CPUs

AMD Zen vs Bulldozer: What’s the Difference Between the Ryzen and FX Processors?

Before the Zen-based Ryzen CPUs landed, AMD was in a very precarious situation, nearly on the verge of bankruptcy. The older “Bulldozer” FX CPUs were slow, inefficient, and overall an architectural disaster. In fact, Ryzen wouldn’t have had the impact it did if not for Bulldozer. Let’s have a look a the differences between the Ryzen and FX “Bulldozer” processors.

History of AMD Processors: Bulldozer and the FX Lineup

After the third-gen K10 architecture, AMD due to a lack of funds decided to invest in a narrow, low-IPC, high-clock speed design. Basically, they tried making a CPU architecture with relatively lower single-threaded performance, and a lot of threads. They hoped to offset the former using higher clock speeds and hoped that applications would become increasingly multithreaded.

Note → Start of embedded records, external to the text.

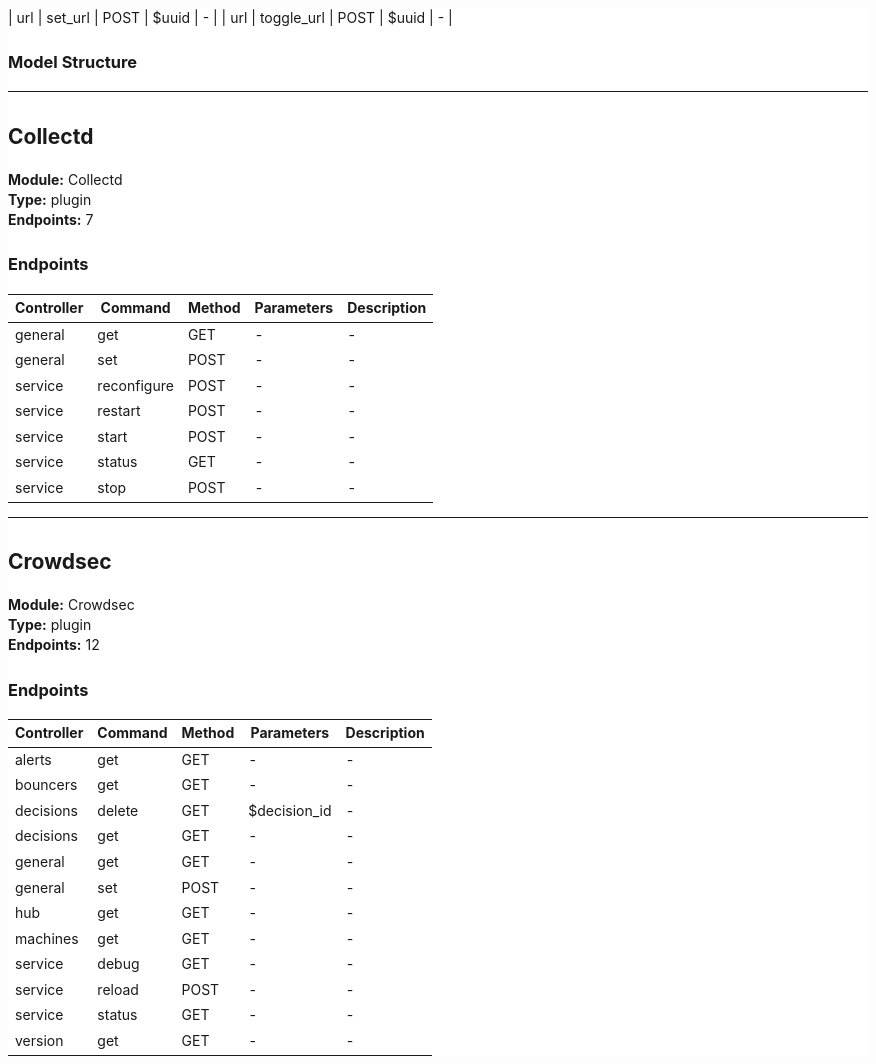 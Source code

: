 | url        | set_url     | POST   | $uuid      | -           |
| url        | toggle_url  | POST   | $uuid      | -           |

### Model Structure

---

## Collectd

**Module:** Collectd  
**Type:** plugin  
**Endpoints:** 7

### Endpoints

| Controller | Command     | Method | Parameters | Description |
| ---------- | ----------- | ------ | ---------- | ----------- |
| general    | get         | GET    | -          | -           |
| general    | set         | POST   | -          | -           |
| service    | reconfigure | POST   | -          | -           |
| service    | restart     | POST   | -          | -           |
| service    | start       | POST   | -          | -           |
| service    | status      | GET    | -          | -           |
| service    | stop        | POST   | -          | -           |

---

## Crowdsec

**Module:** Crowdsec  
**Type:** plugin  
**Endpoints:** 12

### Endpoints

| Controller | Command | Method | Parameters   | Description |
| ---------- | ------- | ------ | ------------ | ----------- |
| alerts     | get     | GET    | -            | -           |
| bouncers   | get     | GET    | -            | -           |
| decisions  | delete  | GET    | $decision_id | -           |
| decisions  | get     | GET    | -            | -           |
| general    | get     | GET    | -            | -           |
| general    | set     | POST   | -            | -           |
| hub        | get     | GET    | -            | -           |
| machines   | get     | GET    | -            | -           |
| service    | debug   | GET    | -            | -           |
| service    | reload  | POST   | -            | -           |
| service    | status  | GET    | -            | -           |
| version    | get     | GET    | -            | -           |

That, of course, didn’t happen, and the result was the disaster known as the Bulldozer architecture that gave birth to the FX processors. To make this design viable, AMD’s engineers had to increase the core counts as well as clock speeds. This led to a power-hungry CPU architecture that ran hot and didn’t perform anywhere as good as the competing Intel Core chips.

To get a clearer picture of how disadvantaged AMD’s Bulldozer CPUs were, here’s an example: To offer performance in line with the older Phenom II processors, FX needed to have a 40% higher operating speed (on average).

Higher clock speeds require an increased power draw which directly results in higher thermals and throttling. This made the FX processors and the Bulldozer architecture in general, unsuitable for laptops and notebook devices, while core-counts higher than 8 were infeasible even for desktop parts.

Creds

As you can see in the chart above, the IPC actually fell with Bulldozer and the FX CPUs. It took three upgrade cycles to bring it back on par with K10. The company started to move in the right direction with Steamroller and Excavator but hit a roadblock soon after. The design limitations of the Bulldozer architecture prevented AMD’s design team from making further improvements without overhauling the layout. This marked the end of the FX series.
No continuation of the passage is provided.